• **Activity**:
Output a faithful copy of the entries, every picture removed.
= = =
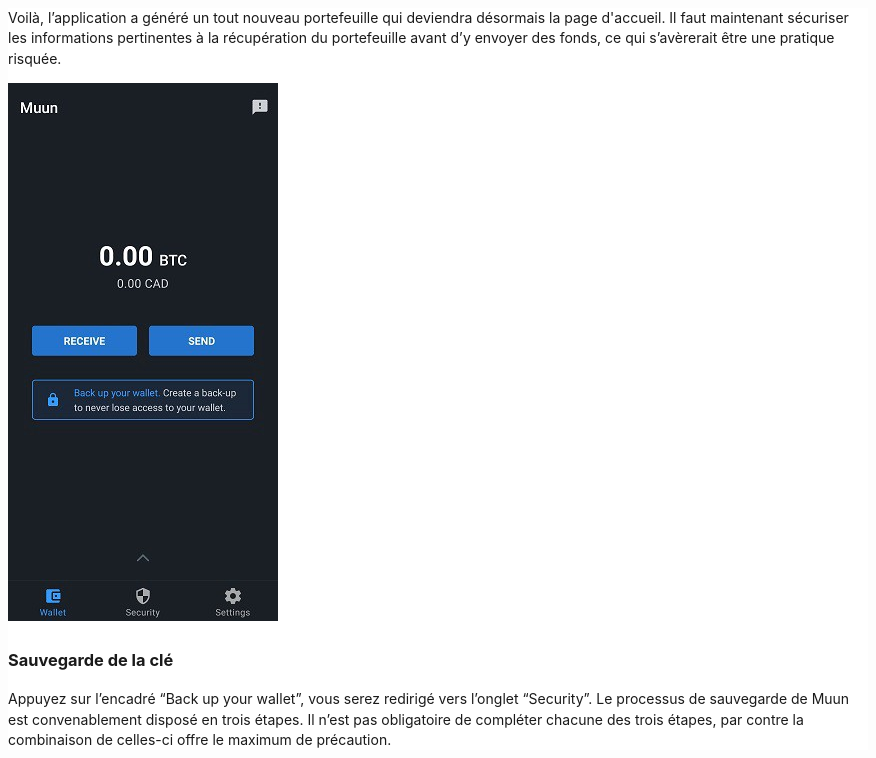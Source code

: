 Voilà, l’application a généré un tout nouveau portefeuille qui deviendra désormais la page d'accueil. Il faut maintenant sécuriser les informations pertinentes à la récupération du portefeuille avant d’y envoyer des fonds, ce qui s’avèrerait être une pratique risquée.

![image](assets/4.png)

### Sauvegarde de la clé

Appuyez sur l’encadré “Back up your wallet”, vous serez redirigé vers l’onglet “Security”. Le processus de sauvegarde de Muun est convenablement disposé en trois étapes. Il n’est pas obligatoire de compléter chacune des trois étapes, par contre la combinaison de celles-ci offre le maximum de précaution.
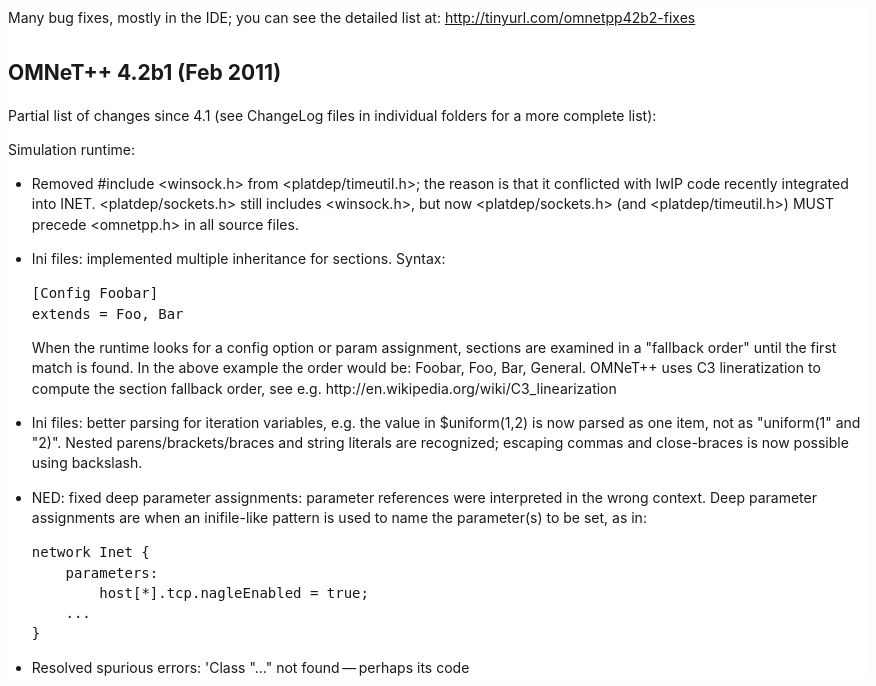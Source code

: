 </ul></div>
<div class="paragraph"><p>Many bug fixes, mostly in the IDE; you can see the detailed list at:
<a href="http://tinyurl.com/omnetpp42b2-fixes" mce_href="http://tinyurl.com/omnetpp42b2-fixes">http://tinyurl.com/omnetpp42b2-fixes</a></p></div>
</div>
</div>
<div class="sect1">
<h2 id="_omnet_4_2b1_feb_2011">OMNeT++ 4.2b1 (Feb 2011)</h2>
<div class="sectionbody">
<div class="paragraph"><p>Partial list of changes since 4.1 (see ChangeLog files in individual folders
for a more complete list):</p></div>
<div class="paragraph"><p>Simulation runtime:</p></div>
<div class="ulist"><ul>
<li>
<p>
Removed #include &lt;winsock.h&gt; from &lt;platdep/timeutil.h&gt;; the reason
   is that it conflicted with lwIP code recently integrated into INET.
   &lt;platdep/sockets.h&gt; still includes &lt;winsock.h&gt;, but now
   &lt;platdep/sockets.h&gt; (and &lt;platdep/timeutil.h&gt;) MUST precede &lt;omnetpp.h&gt;
   in all source files.
</p>
</li>
<li>
<p>
Ini files: implemented multiple inheritance for sections. Syntax:
</p>
<div class="literalblock">
<div class="content">
<pre><tt>[Config Foobar]
extends = Foo, Bar</tt></pre>
</div></div>
<p>When the runtime looks for a config option or param assignment, sections
are examined in a "fallback order" until the first match is found. In the
above example the order would be: Foobar, Foo, Bar, General.
OMNeT++ uses C3 lineratization to compute the section fallback order,
see e.g. http://en.wikipedia.org/wiki/C3_linearization</p>
</li>
<li>
<p>
Ini files: better parsing for iteration variables, e.g. the value in
   $uniform(1,2) is now parsed as one item, not as "uniform(1" and "2)".
   Nested parens/brackets/braces and string literals are recognized;
   escaping commas and close-braces is now possible using backslash.
</p>
</li>
<li>
<p>
NED: fixed deep parameter assignments: parameter references were
   interpreted in the wrong context. Deep parameter assignments are when
   an inifile-like pattern is used to name the parameter(s) to be set, as in:
</p>
<div class="literalblock">
<div class="content">
<pre><tt>network Inet {
    parameters:
        host[*].tcp.nagleEnabled = true;
    ...
}</tt></pre>
</div></div>
</li>
<li>
<p>
Resolved spurious errors: 'Class "…" not found — perhaps its code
= = =
• **Response area**:
Source code

: Voilà, l’application a généré un tout nouveau portefeuille qui deviendra désormais la page d'accueil. Il faut maintenant sécuriser les informations pertinentes à la récupération du portefeuille avant d’y envoyer des fonds, ce qui s’avèrerait être une pratique risquée.

![image](assets/4.png)

### Sauvegarde de la clé

Appuyez sur l’encadré “Back up your wallet”, vous serez redirigé vers l’onglet “Security”. Le processus de sauvegarde de Muun est convenablement disposé en trois étapes. Il n’est pas obligatoire de compléter chacune des trois étapes, par contre la combinaison de celles-ci offre le maximum de précaution.
Source code

: </ul></div>
<div class="paragraph"><p>Many bug fixes, mostly in the IDE; you can see the detailed list at:
<a href="http://tinyurl.com/omnetpp42b2-fixes" mce_href="http://tinyurl.com/omnetpp42b2-fixes">http://tinyurl.com/omnetpp42b2-fixes</a></p></div>
</div>
</div>
<div class="sect1">
<h2 id="_omnet_4_2b1_feb_2011">OMNeT++ 4.2b1 (Feb 2011)</h2>
<div class="sectionbody">
<div class="paragraph"><p>Partial list of changes since 4.1 (see ChangeLog files in individual folders
for a more complete list):</p></div>
<div class="paragraph"><p>Simulation runtime:</p></div>
<div class="ulist"><ul>
<li>
<p>
Removed #include &lt;winsock.h&gt; from &lt;platdep/timeutil.h&gt;; the reason
   is that it conflicted with lwIP code recently integrated into INET.
   &lt;platdep/sockets.h&gt; still includes &lt;winsock.h&gt;, but now
   &lt;platdep/sockets.h&gt; (and &lt;platdep/timeutil.h&gt;) MUST precede &lt;omnetpp.h&gt;
   in all source files.
</p>
</li>
<li>
<p>
Ini files: implemented multiple inheritance for sections. Syntax:
</p>
<div class="literalblock">
<div class="content">
<pre><tt>[Config Foobar]
extends = Foo, Bar</tt></pre>
</div></div>
<p>When the runtime looks for a config option or param assignment, sections
are examined in a "fallback order" until the first match is found. In the
above example the order would be: Foobar, Foo, Bar, General.
OMNeT++ uses C3 lineratization to compute the section fallback order,
see e.g. http://en.wikipedia.org/wiki/C3_linearization</p>
</li>
<li>
<p>
Ini files: better parsing for iteration variables, e.g. the value in
   $uniform(1,2) is now parsed as one item, not as "uniform(1" and "2)".
   Nested parens/brackets/braces and string literals are recognized;
   escaping commas and close-braces is now possible using backslash.
</p>
</li>
<li>
<p>
NED: fixed deep parameter assignments: parameter references were
   interpreted in the wrong context. Deep parameter assignments are when
   an inifile-like pattern is used to name the parameter(s) to be set, as in:
</p>
<div class="literalblock">
<div class="content">
<pre><tt>network Inet {
    parameters:
        host[*].tcp.nagleEnabled = true;
    ...
}</tt></pre>
</div></div>
</li>
<li>
<p>
Resolved spurious errors: 'Class "…" not found — perhaps its code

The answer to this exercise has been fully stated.